▼

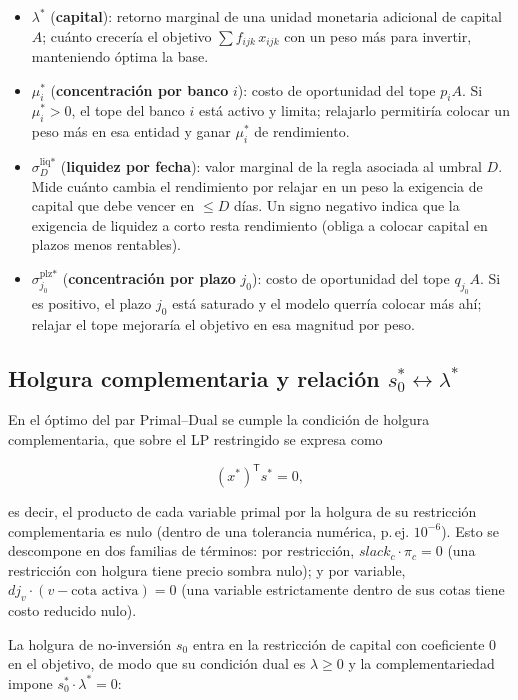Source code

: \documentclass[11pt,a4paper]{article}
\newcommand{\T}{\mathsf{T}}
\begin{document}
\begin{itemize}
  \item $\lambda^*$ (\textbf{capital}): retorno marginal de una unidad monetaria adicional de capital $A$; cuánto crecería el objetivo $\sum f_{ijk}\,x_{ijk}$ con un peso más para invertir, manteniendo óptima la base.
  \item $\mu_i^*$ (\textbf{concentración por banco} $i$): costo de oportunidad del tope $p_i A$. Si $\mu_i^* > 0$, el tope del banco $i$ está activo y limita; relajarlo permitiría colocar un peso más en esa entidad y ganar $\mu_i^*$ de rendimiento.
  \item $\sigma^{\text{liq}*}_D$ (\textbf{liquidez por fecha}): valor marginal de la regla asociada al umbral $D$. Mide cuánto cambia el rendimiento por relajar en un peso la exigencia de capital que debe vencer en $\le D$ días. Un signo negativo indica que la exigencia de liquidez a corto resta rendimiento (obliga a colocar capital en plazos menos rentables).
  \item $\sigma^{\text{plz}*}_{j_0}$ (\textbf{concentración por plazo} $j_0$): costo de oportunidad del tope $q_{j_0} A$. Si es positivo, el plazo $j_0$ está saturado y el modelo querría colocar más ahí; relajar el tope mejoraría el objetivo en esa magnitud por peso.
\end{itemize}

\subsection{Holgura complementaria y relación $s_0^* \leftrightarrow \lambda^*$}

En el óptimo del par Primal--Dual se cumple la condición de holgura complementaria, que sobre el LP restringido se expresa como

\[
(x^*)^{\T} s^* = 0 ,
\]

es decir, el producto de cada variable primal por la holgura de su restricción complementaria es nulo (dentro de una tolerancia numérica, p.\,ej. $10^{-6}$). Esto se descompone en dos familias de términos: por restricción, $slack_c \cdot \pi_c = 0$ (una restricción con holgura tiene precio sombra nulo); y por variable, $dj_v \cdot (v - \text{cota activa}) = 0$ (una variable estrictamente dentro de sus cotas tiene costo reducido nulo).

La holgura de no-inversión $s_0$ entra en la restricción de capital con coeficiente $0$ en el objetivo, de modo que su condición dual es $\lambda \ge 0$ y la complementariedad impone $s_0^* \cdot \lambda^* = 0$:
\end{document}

▲

• _EXERCISE AIM_: From the entries above, write out only the lines starting at the line that holds "plazos menos rentables)." and ending at the line that holds "complementaria y relación", keeping both and matching them exactly.

• _EXERCISE ANSWER_:
  \item $\sigma^{\text{liq}*}_D$ (\textbf{liquidez por fecha}): valor marginal de la regla asociada al umbral $D$. Mide cuánto cambia el rendimiento por relajar en un peso la exigencia de capital que debe vencer en $\le D$ días. Un signo negativo indica que la exigencia de liquidez a corto resta rendimiento (obliga a colocar capital en plazos menos rentables).
  \item $\sigma^{\text{plz}*}_{j_0}$ (\textbf{concentración por plazo} $j_0$): costo de oportunidad del tope $q_{j_0} A$. Si es positivo, el plazo $j_0$ está saturado y el modelo querría colocar más ahí; relajar el tope mejoraría el objetivo en esa magnitud por peso.
\end{itemize}

\subsection{Holgura complementaria y relación $s_0^* \leftrightarrow \lambda^*$}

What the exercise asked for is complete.